Exercise | For the entries below, report every line that includes the word "https".

Data section |

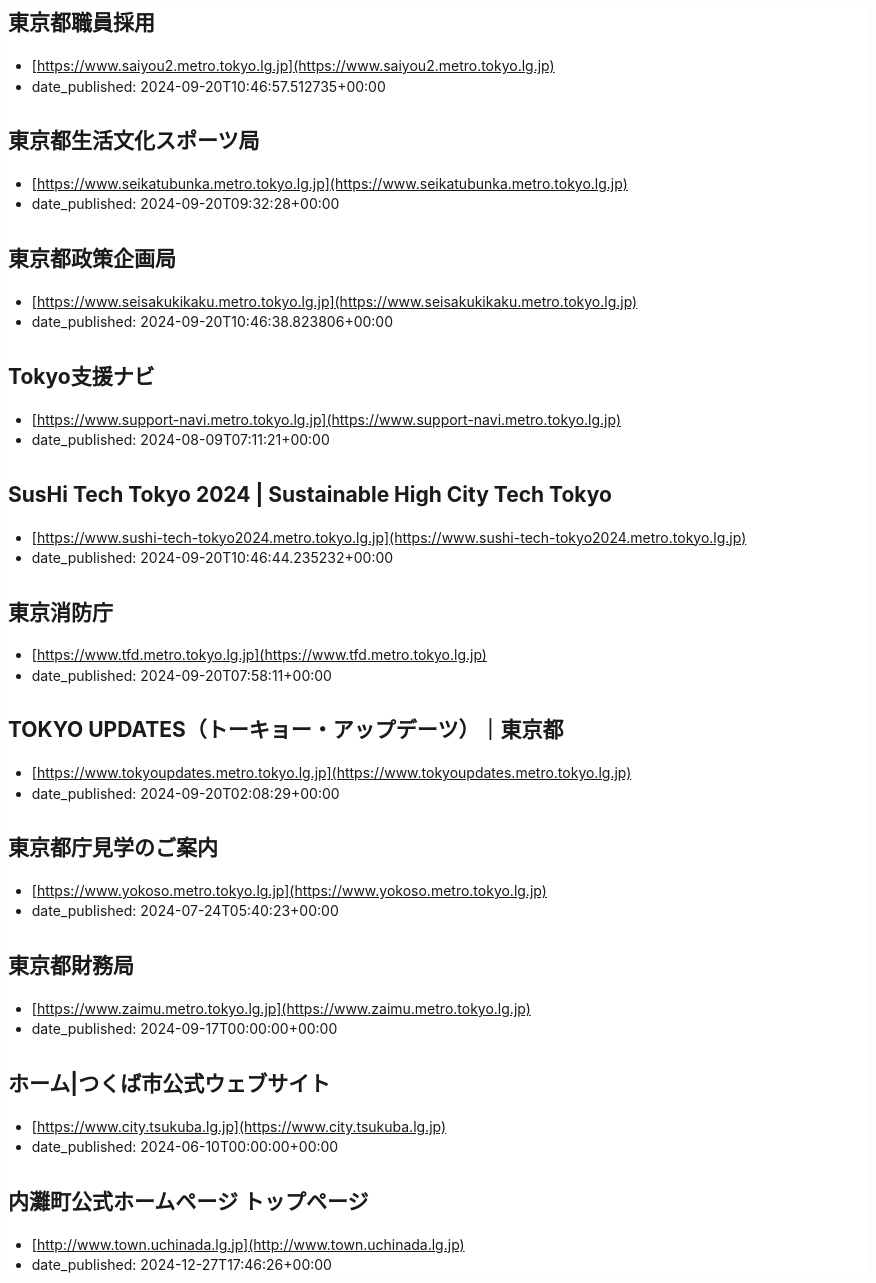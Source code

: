  ## 東京都職員採用
 - [https://www.saiyou2.metro.tokyo.lg.jp](https://www.saiyou2.metro.tokyo.lg.jp)
 - date_published: 2024-09-20T10:46:57.512735+00:00

 ## 東京都生活文化スポーツ局
 - [https://www.seikatubunka.metro.tokyo.lg.jp](https://www.seikatubunka.metro.tokyo.lg.jp)
 - date_published: 2024-09-20T09:32:28+00:00

 ## 東京都政策企画局
 - [https://www.seisakukikaku.metro.tokyo.lg.jp](https://www.seisakukikaku.metro.tokyo.lg.jp)
 - date_published: 2024-09-20T10:46:38.823806+00:00

 ## Tokyo支援ナビ
 - [https://www.support-navi.metro.tokyo.lg.jp](https://www.support-navi.metro.tokyo.lg.jp)
 - date_published: 2024-08-09T07:11:21+00:00

 ## SusHi Tech Tokyo 2024 | Sustainable High City Tech Tokyo
 - [https://www.sushi-tech-tokyo2024.metro.tokyo.lg.jp](https://www.sushi-tech-tokyo2024.metro.tokyo.lg.jp)
 - date_published: 2024-09-20T10:46:44.235232+00:00

 ## 東京消防庁
 - [https://www.tfd.metro.tokyo.lg.jp](https://www.tfd.metro.tokyo.lg.jp)
 - date_published: 2024-09-20T07:58:11+00:00

 ## TOKYO UPDATES（トーキョー・アップデーツ）｜東京都
 - [https://www.tokyoupdates.metro.tokyo.lg.jp](https://www.tokyoupdates.metro.tokyo.lg.jp)
 - date_published: 2024-09-20T02:08:29+00:00

 ## 東京都庁見学のご案内
 - [https://www.yokoso.metro.tokyo.lg.jp](https://www.yokoso.metro.tokyo.lg.jp)
 - date_published: 2024-07-24T05:40:23+00:00

 ## 東京都財務局
 - [https://www.zaimu.metro.tokyo.lg.jp](https://www.zaimu.metro.tokyo.lg.jp)
 - date_published: 2024-09-17T00:00:00+00:00

 ## ホーム|つくば市公式ウェブサイト
 - [https://www.city.tsukuba.lg.jp](https://www.city.tsukuba.lg.jp)
 - date_published: 2024-06-10T00:00:00+00:00

 ## 内灘町公式ホームページ トップページ
 - [http://www.town.uchinada.lg.jp](http://www.town.uchinada.lg.jp)
 - date_published: 2024-12-27T17:46:26+00:00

Solution |
 - [https://www.saiyou2.metro.tokyo.lg.jp](https://www.saiyou2.metro.tokyo.lg.jp)
 - [https://www.seikatubunka.metro.tokyo.lg.jp](https://www.seikatubunka.metro.tokyo.lg.jp)
 - [https://www.seisakukikaku.metro.tokyo.lg.jp](https://www.seisakukikaku.metro.tokyo.lg.jp)
 - [https://www.support-navi.metro.tokyo.lg.jp](https://www.support-navi.metro.tokyo.lg.jp)
 - [https://www.sushi-tech-tokyo2024.metro.tokyo.lg.jp](https://www.sushi-tech-tokyo2024.metro.tokyo.lg.jp)
 - [https://www.tfd.metro.tokyo.lg.jp](https://www.tfd.metro.tokyo.lg.jp)
 - [https://www.tokyoupdates.metro.tokyo.lg.jp](https://www.tokyoupdates.metro.tokyo.lg.jp)
 - [https://www.yokoso.metro.tokyo.lg.jp](https://www.yokoso.metro.tokyo.lg.jp)
 - [https://www.zaimu.metro.tokyo.lg.jp](https://www.zaimu.metro.tokyo.lg.jp)
 - [https://www.city.tsukuba.lg.jp](https://www.city.tsukuba.lg.jp)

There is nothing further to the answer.